(Task to complete) Search the records for lines that contain the word "github". Copy them all.

Stored data entries:
Segment Open
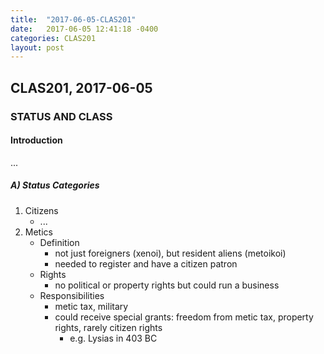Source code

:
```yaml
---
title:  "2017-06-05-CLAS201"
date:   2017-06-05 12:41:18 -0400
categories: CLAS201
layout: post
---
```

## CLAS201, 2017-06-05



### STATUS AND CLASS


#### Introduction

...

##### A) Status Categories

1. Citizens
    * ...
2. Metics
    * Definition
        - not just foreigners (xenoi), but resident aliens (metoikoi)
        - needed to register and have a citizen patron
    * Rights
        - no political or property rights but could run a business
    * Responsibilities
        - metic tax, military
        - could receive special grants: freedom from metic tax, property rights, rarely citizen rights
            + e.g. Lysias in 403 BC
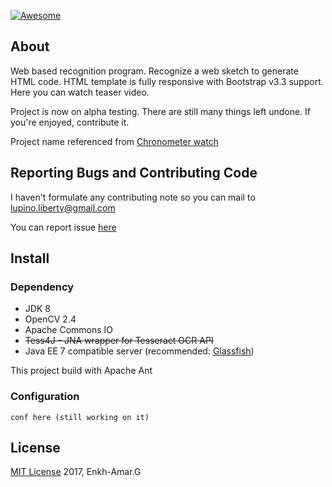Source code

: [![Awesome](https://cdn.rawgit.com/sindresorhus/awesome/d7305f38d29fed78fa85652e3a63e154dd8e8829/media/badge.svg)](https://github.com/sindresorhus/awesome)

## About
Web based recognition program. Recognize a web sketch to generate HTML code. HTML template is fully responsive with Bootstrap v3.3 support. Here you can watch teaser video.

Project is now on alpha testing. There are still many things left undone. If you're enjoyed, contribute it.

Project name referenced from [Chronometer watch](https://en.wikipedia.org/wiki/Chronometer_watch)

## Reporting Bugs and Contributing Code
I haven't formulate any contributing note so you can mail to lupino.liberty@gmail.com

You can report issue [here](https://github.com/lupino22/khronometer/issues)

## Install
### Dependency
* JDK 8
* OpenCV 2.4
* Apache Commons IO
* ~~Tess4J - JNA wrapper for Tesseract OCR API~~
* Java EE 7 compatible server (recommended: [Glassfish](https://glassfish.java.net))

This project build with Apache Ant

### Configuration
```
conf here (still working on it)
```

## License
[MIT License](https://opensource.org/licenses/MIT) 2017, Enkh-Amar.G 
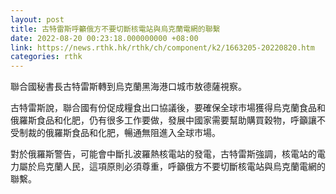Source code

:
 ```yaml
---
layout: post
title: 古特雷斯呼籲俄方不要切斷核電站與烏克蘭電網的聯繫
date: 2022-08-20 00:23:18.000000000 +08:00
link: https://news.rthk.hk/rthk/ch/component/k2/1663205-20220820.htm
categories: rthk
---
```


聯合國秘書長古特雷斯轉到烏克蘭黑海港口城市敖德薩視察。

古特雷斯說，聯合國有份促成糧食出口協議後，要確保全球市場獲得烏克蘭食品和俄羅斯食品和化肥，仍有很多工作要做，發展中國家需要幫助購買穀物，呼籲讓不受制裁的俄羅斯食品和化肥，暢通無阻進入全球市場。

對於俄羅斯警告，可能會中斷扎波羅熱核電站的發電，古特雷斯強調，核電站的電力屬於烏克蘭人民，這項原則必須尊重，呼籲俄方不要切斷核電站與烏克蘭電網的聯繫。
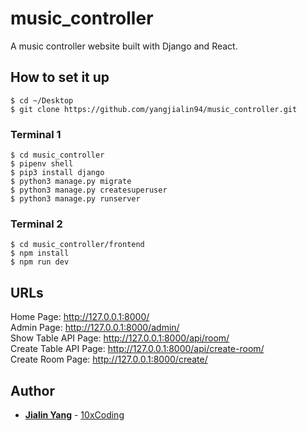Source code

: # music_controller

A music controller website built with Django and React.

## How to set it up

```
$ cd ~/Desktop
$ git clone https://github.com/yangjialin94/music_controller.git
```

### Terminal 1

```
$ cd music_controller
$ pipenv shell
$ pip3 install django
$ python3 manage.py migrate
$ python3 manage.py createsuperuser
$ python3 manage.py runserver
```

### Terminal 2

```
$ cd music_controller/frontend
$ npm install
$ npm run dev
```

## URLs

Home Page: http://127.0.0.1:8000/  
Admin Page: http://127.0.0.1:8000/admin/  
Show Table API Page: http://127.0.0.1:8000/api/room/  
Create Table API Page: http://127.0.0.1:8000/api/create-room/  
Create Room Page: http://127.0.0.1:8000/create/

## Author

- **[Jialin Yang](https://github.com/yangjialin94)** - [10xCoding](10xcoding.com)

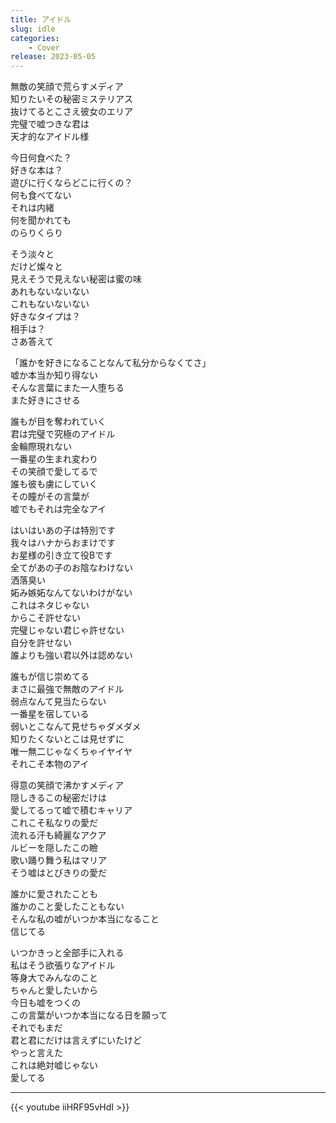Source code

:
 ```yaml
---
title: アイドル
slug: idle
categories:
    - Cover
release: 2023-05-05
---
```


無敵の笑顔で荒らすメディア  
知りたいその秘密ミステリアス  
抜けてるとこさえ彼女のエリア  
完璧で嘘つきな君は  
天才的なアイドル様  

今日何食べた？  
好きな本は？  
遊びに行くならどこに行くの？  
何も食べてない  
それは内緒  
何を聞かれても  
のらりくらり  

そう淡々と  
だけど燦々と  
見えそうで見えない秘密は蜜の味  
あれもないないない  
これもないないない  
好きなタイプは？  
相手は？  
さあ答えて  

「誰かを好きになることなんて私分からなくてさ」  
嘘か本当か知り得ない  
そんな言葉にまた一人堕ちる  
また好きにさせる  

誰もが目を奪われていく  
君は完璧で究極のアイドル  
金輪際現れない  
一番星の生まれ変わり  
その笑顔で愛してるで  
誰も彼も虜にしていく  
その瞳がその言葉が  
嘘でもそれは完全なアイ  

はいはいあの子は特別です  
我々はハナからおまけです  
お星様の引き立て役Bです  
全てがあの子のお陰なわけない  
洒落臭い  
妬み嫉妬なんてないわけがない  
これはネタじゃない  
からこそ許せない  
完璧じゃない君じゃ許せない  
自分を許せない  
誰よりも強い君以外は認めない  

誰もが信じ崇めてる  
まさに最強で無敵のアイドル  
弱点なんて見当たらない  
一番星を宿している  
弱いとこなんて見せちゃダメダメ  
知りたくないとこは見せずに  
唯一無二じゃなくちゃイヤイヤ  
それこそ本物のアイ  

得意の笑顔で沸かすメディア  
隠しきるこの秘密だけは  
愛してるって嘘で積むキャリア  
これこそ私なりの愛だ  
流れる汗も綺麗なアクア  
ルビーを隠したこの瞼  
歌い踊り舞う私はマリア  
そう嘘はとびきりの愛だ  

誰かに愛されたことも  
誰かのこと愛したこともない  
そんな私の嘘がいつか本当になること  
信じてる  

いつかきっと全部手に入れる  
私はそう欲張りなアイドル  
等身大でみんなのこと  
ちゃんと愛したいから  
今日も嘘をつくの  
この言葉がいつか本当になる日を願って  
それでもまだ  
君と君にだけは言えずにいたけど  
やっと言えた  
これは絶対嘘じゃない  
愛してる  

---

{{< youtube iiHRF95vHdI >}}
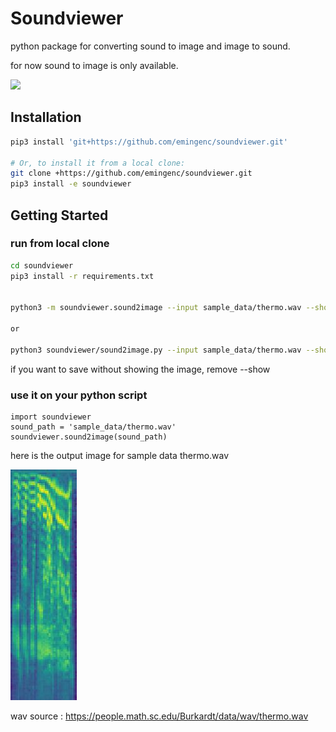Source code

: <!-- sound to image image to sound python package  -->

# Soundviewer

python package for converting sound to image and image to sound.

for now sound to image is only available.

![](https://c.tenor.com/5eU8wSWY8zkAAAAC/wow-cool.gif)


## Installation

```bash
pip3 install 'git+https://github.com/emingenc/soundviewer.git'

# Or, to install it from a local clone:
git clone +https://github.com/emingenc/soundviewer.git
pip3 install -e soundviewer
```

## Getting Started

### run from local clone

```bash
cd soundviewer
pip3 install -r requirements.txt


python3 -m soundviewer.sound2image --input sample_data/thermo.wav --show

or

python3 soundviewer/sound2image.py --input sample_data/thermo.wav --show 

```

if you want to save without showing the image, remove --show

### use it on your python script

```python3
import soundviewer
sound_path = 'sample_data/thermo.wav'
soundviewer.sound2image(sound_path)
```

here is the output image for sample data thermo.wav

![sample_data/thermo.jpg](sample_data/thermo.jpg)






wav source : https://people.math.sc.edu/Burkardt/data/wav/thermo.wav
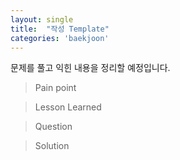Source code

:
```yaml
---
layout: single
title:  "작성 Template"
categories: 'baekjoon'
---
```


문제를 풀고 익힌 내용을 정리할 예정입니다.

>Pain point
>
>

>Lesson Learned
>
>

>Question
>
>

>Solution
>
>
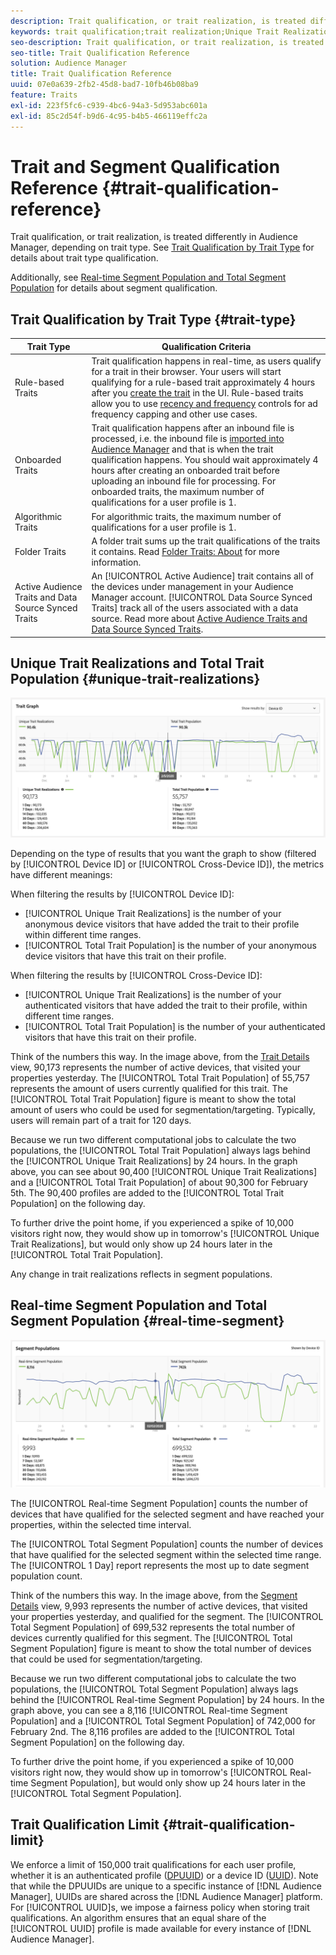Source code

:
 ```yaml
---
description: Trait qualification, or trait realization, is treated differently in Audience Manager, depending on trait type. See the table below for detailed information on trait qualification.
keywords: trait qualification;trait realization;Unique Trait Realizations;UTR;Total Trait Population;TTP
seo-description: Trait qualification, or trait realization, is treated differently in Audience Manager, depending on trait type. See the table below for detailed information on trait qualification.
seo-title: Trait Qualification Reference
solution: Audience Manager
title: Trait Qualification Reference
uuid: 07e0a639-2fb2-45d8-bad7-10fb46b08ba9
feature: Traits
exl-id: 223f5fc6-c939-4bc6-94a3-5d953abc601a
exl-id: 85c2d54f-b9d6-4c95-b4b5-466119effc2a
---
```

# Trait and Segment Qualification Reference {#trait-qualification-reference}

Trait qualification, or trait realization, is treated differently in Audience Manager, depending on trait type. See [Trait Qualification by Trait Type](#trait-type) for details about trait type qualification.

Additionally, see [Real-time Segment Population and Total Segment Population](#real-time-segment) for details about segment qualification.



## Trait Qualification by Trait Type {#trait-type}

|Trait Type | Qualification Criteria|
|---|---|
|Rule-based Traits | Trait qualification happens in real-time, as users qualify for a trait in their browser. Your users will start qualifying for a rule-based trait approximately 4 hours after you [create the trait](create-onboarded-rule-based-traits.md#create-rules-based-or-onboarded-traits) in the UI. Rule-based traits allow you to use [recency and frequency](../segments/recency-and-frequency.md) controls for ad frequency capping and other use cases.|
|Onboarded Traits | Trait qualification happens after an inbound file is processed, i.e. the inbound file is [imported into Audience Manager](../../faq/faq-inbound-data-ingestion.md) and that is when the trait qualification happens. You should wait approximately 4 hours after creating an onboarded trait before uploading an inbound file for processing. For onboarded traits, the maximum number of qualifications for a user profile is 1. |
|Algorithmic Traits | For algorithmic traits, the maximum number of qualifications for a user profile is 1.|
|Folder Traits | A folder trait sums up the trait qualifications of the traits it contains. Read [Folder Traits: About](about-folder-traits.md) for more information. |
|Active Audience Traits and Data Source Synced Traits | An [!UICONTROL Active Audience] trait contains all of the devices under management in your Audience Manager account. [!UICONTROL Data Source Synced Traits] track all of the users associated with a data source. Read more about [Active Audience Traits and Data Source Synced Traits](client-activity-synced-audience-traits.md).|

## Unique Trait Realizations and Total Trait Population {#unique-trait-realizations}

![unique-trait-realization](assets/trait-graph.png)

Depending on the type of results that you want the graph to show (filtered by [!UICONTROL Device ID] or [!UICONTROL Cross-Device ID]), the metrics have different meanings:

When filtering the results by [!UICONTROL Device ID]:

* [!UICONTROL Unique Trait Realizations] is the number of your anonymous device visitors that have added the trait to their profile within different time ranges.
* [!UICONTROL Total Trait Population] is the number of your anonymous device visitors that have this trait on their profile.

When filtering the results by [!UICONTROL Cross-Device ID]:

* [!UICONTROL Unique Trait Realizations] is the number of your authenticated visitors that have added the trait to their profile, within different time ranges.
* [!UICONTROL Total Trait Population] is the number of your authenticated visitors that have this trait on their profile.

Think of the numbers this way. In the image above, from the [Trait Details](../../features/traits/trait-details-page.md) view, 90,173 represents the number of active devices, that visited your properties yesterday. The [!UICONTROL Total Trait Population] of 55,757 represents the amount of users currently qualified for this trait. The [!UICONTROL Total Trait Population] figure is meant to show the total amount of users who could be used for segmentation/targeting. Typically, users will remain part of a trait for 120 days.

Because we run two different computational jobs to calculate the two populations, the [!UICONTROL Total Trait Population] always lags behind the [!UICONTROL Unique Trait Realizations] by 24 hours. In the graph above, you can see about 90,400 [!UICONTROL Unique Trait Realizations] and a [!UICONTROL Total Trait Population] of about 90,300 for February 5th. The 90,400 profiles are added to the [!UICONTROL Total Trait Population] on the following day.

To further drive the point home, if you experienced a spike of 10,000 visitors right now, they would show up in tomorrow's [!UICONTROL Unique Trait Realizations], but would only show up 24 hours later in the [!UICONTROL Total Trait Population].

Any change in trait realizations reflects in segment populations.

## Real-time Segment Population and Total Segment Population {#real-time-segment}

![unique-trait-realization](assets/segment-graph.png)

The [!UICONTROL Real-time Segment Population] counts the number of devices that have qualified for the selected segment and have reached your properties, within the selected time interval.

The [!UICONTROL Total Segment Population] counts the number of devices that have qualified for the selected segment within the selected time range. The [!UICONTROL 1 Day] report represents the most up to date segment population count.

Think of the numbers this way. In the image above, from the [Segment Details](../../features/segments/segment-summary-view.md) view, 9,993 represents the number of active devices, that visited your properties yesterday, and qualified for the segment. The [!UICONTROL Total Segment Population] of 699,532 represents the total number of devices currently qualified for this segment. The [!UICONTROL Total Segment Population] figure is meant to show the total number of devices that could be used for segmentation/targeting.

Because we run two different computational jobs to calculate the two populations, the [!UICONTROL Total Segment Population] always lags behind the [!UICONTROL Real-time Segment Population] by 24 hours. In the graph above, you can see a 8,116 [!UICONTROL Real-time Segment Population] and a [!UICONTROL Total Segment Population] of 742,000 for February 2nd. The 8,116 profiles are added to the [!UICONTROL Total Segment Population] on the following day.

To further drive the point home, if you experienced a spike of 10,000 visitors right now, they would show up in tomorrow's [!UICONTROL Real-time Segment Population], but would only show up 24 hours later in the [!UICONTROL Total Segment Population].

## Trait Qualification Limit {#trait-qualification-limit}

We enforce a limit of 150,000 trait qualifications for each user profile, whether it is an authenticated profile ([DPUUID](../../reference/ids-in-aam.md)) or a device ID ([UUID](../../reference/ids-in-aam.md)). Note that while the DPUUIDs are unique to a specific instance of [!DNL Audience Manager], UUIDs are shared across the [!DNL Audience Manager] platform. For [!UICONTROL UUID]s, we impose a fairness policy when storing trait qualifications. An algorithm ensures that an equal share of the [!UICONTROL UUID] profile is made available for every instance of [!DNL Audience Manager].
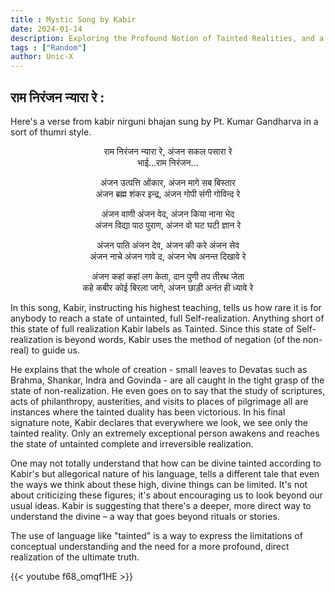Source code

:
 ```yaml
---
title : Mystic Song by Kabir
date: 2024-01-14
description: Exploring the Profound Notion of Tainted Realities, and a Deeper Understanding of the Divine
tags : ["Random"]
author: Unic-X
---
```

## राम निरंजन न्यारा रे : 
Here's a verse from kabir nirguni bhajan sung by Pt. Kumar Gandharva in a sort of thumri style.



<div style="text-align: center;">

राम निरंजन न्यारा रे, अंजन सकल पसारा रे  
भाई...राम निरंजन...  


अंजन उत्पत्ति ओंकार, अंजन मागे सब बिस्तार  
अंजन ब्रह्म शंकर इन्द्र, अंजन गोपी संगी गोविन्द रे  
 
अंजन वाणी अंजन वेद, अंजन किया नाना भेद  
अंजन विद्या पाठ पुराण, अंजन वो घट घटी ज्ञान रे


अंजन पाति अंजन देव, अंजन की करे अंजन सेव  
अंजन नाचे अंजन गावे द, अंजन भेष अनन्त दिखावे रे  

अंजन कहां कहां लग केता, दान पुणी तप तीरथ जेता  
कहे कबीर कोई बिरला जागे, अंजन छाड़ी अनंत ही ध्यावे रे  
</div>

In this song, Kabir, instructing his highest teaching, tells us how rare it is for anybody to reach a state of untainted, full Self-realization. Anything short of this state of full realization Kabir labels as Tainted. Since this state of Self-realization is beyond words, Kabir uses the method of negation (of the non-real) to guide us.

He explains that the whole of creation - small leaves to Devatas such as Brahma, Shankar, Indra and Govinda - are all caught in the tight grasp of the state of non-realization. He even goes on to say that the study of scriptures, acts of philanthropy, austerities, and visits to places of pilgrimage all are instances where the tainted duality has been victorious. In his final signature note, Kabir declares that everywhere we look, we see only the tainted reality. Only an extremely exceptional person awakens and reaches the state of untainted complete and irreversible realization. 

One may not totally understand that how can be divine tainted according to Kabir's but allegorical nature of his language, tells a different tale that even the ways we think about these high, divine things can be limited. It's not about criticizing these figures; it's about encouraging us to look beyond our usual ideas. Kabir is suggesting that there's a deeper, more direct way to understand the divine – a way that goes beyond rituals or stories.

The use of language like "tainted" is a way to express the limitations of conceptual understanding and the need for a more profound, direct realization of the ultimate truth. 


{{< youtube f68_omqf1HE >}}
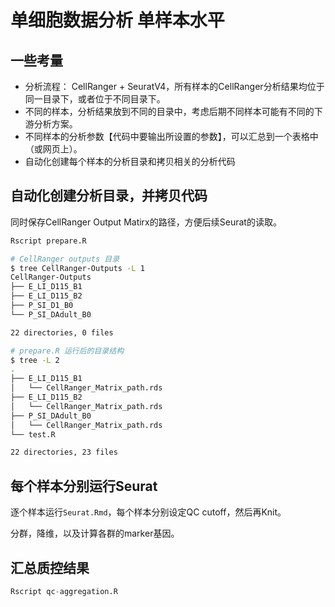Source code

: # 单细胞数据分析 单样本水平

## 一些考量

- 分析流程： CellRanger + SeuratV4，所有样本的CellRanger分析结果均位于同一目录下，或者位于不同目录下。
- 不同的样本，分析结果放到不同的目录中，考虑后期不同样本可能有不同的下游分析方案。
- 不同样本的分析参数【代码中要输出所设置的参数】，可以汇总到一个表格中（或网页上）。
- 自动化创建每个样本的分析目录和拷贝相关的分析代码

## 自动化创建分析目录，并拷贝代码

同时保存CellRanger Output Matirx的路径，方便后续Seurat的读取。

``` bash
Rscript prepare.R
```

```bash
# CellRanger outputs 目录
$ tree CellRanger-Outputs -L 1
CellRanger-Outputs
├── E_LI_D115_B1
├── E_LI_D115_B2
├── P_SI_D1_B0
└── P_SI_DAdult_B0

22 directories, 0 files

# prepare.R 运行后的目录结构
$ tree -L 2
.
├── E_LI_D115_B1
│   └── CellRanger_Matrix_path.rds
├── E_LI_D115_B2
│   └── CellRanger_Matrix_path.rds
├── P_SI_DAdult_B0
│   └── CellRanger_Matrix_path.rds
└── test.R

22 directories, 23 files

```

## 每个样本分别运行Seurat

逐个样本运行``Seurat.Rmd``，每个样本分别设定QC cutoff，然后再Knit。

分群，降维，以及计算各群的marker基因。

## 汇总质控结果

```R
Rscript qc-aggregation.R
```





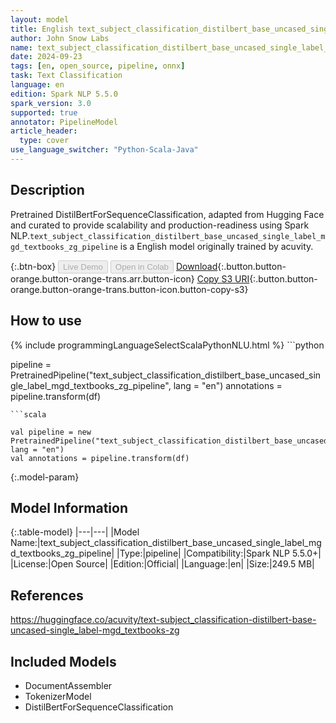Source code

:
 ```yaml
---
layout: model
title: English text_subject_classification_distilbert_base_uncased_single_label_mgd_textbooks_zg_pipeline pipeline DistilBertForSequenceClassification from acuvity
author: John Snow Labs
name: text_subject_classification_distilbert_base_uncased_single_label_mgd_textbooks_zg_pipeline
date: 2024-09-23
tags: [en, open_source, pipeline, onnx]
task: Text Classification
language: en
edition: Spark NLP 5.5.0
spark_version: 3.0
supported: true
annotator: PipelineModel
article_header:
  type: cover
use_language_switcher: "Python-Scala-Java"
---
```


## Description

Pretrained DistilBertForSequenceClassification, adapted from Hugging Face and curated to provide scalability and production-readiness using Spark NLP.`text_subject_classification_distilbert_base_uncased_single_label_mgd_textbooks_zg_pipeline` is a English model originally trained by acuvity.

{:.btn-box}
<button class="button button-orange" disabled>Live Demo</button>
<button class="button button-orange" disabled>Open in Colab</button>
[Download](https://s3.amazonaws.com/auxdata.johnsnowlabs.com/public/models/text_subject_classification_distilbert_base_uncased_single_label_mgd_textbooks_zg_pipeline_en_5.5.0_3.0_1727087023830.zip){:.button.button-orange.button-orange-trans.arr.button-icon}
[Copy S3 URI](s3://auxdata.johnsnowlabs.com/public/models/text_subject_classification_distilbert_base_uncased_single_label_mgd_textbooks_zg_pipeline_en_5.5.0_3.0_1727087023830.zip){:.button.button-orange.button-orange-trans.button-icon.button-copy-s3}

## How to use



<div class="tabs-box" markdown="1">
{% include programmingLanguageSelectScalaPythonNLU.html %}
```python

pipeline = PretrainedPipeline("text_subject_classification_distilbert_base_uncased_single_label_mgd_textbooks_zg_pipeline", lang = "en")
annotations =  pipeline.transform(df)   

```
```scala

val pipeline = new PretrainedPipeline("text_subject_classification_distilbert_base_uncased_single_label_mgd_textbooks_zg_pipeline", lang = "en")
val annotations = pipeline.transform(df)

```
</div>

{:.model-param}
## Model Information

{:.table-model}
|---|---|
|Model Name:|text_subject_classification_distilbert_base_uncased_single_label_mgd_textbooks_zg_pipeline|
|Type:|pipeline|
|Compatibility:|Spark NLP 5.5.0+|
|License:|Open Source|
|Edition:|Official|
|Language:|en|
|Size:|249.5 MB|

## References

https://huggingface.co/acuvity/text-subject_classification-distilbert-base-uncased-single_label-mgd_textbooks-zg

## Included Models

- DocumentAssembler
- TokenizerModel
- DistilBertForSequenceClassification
Segment Closed
(Response to this exercise)
: [![Awesome](https://cdn.rawgit.com/sindresorhus/awesome/d7305f38d29fed78fa85652e3a63e154dd8e8829/media/badge.svg)](https://github.com/sindresorhus/awesome)
You can report issue [here](https://github.com/lupino22/khronometer/issues)
$ git clone https://github.com/yangjialin94/music_controller.git
- **[Jialin Yang](https://github.com/yangjialin94)** - [10xCoding](10xcoding.com)
pip3 install 'git+https://github.com/emingenc/soundviewer.git'
git clone +https://github.com/emingenc/soundviewer.git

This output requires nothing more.